Barack Obama is skilled and creative in devising ways to get under the skin of his political opponents. (At negotiating deals with the nation’s enemies, not so much). His latest feat, to strip the name of a Republican president of yesteryear from a mountain in Alaska, and replace it with an Alaskan tribal name, may be too clever by half. Or at least a third.

He gets the pleasure of irritating Ohio, the home of President William McKinley, the 25th president whose name was put on the highest peak in the 50 states, and in particular the pleasure of needling House Speaker John Boehner, a proud son of Ohio. Congress put the McKinley name on the mountain in 1917, and the legislation was duly signed by President Woodrow Wilson, a Democrat. Mr. Obama, with authority under the law, stripped the offending name with an executive order.

Mount McKinley, now Mount Denali, was meant to be a kind of permanent monument to a martyred president, who was shot by a left-wing radical while shaking hands with his constituents at the Pan American Exposition in Buffalo, N.Y., in 1901. President McKinley, who never saw the mountain, was a popular and consequential president, the last Civil War veteran to occupy the office. His election in 1896 ushered in a period of Republican prosperity and dominance of the national government that lasted, with brief interruptions, until the election of Franklin D. Roosevelt in 1932. He presided over a period of prosperity and the growth of the United States as a world power, with a victory in the Spanish-American War, the first American war on foreign soil. The victory led to the liberation of Cuba and the Philippines.

President Obama and Interior Secretary Sally Jewell say the new name on the mountain is what the people of Alaska want.
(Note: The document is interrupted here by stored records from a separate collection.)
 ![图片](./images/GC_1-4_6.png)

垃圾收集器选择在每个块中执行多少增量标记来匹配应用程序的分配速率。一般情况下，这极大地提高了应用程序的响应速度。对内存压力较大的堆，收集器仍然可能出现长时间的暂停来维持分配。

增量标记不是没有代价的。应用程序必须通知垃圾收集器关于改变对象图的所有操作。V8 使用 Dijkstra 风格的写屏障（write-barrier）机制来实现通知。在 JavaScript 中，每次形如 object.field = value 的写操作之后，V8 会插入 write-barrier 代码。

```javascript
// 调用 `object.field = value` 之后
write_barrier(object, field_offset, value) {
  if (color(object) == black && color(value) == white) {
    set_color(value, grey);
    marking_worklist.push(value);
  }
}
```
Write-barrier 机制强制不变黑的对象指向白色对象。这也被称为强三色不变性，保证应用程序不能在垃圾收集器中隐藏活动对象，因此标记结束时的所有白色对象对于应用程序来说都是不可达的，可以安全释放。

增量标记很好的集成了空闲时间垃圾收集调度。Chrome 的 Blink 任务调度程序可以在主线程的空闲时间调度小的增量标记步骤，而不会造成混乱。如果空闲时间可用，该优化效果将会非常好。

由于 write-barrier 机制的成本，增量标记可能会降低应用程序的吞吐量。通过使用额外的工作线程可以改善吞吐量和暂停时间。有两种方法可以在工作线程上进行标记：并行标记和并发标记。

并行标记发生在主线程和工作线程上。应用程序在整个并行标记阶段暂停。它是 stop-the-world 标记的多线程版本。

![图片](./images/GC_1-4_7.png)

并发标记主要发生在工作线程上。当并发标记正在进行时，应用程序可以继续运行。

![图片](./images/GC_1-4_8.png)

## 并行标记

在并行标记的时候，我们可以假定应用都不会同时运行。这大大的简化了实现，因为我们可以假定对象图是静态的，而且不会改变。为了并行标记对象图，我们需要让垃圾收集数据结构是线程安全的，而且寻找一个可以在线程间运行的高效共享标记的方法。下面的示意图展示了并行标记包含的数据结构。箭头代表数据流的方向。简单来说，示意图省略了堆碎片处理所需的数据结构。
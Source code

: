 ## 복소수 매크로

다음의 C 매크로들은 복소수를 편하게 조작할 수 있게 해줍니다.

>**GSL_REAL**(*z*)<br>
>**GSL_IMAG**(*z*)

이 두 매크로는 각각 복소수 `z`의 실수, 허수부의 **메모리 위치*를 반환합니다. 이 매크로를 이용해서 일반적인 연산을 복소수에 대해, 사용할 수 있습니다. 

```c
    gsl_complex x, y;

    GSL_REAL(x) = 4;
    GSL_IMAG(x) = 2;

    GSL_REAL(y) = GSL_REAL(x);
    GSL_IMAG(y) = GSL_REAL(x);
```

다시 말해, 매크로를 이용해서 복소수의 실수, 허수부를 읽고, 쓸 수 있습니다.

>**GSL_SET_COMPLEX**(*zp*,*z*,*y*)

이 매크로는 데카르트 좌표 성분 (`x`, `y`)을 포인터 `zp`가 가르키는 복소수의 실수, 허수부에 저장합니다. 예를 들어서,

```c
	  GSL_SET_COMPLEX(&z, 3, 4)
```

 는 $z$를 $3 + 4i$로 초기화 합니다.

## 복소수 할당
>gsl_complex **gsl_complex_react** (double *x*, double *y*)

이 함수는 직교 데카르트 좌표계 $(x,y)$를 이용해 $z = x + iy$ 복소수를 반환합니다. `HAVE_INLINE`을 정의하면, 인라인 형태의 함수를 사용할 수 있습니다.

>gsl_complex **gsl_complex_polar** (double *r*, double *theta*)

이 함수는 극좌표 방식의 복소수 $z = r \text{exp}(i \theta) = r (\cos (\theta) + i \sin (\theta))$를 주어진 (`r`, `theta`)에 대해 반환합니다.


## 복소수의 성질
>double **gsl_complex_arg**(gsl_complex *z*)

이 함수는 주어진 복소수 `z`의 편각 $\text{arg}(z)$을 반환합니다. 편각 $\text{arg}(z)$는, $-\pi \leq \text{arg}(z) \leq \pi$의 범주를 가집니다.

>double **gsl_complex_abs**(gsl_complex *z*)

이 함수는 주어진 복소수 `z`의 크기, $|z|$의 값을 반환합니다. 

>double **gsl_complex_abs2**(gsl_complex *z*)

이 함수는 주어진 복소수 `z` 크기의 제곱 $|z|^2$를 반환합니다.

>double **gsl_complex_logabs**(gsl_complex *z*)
Indeed, many Alaskans already call the mountain Denali in spite of what the maps say. So maybe all’s well that ends well, even if not necessarily in Ohio. Perhaps this new regard for what the people want augurs a new day in the administration now beginning a slow fade into history. The people in several states want to build the Keystone XL pipeline. The people in several states want to avoid the Obamacare state exchanges he insists will be good for them. The people may not want the Environmental Protection Agency’s destructive Clean Power Plan, which the EPA will impose if the reluctant states won’t.

Changing the name of Mount McKinley was meant as a reminder that Mr. Obama still has a telephone and a pen and he can use it no matter how small and insignificant the issue at hand may be. He is not irrelevant and he wants everybody to know it. But a lively and raucous presidential campaign of both Republicans and Democrats has pushed him out of the limelight, and he knows it. What president would like that?

Mr. Obama has his legacy, his widening of the gap between the races, and the result of his cultivation of anger and disorder is evident everywhere. The mountain, whether McKinley or Denali, will survive intact. The president himself must be prepared for disappointment later when his name is thought not grand enough for a mountain, nor even a mole hill. History has a talent for exacting revenge.